I wanted to share with you what that 24 hours before our launch was like, focusing on how we shored up our production telemetry and did some last-minute contingency plans, as well as some of our top lessons learned. I realize that compared to the stories one hears about at Velocity or DevOps Enterprise Summit, our launch is small potatoes, but for us, the stakes were high, with over six months of preparation depending on how the next few days went.

(And to be perfectly honest, one of my biggest fears was the reputational fallout of screwing this up. I could just imagine the headlines: "co-authors ofThe Phoenix Project and Continuous Delivery totally screw up, doing a Phoenix Project to themselves.")

The TL;DR version:

  • Even last-minute preparations can pay off
  • Production monitoring can compensate for many shortcuts necessitated by real-world constraints
  • Hosted Graphite and New Relic APM are amazing

Take the Survey! >>>

The 24 Hours Before Launch
The launch of the State of DevOps survey was Tuesday, March 22, 2016. This is when tens of thousands of emails would go out, announcing that the survey was live, from IT Revolution, Puppet Labs, and fellow sponsors, Atlassian,AutomicCA TechnologiesHP EnterpriseSplunk, and ThoughtWorks.

One minor complication: that week, everyone was scattered around the globe. Jez was working full-time at the amazing 18F organization inside the US Federal Government, but was in London doing a speaking engagement, having just been in India. As the sole engineer, he was doing all the last-minute work during his evenings.

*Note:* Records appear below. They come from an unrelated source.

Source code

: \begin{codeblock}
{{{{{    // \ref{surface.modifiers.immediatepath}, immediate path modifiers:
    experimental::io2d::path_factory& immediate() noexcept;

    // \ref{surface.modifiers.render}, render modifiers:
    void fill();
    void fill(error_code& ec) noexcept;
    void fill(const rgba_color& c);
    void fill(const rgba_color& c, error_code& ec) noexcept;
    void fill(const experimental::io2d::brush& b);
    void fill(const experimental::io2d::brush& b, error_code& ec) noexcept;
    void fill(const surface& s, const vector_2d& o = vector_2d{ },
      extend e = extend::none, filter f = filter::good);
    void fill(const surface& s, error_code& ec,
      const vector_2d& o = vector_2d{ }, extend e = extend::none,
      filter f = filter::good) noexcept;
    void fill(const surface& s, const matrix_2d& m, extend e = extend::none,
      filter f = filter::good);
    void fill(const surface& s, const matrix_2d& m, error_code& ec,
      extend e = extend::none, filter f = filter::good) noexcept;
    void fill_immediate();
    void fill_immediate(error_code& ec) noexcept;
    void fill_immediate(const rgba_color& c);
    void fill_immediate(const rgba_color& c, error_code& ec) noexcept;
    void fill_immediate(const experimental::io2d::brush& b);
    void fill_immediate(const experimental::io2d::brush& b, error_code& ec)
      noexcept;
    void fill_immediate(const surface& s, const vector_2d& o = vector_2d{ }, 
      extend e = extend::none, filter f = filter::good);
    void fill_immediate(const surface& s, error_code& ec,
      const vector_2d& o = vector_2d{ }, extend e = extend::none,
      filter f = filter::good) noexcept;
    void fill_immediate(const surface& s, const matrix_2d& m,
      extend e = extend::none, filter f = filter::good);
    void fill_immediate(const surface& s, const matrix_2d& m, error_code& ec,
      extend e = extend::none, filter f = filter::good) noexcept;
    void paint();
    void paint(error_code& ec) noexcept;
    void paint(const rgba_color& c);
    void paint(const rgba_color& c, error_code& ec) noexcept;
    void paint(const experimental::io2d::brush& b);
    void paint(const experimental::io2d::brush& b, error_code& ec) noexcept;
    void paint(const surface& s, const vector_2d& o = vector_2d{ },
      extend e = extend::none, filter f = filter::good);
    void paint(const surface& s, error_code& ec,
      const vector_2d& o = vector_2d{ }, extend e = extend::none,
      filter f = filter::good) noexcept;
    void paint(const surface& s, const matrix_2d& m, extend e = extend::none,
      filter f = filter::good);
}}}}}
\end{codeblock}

Nicole, our resident researcher and protector of the sanctity of the survey instrument, was in the middle of a weeklong trip to India for her work at Chef, with unreliable hotel internet access.

And me? I was under the gun finishing up the developmental editing work for the upcoming DevOps Handbook (Yes, it's coming!), to stay ahead of the copy editors. I was also down with pneumonia.

So, 24 hours before launch, the entire team was scattered around the globe, each with lots of daytime obligations. Alanna and I had just finished reviewing the survey instrument, and we had a list of issues that we needed to fix.

It was at this moment, pondering the implications of potential code changes to the survey engine, when I realized all of the incomplete things that I personally wanted to do for this project, such as writing a testing harness in Ruby and Nokogiri so that we could do load testing, etc. But with only 24 hours to launch, there are only so many corrective actions you can take.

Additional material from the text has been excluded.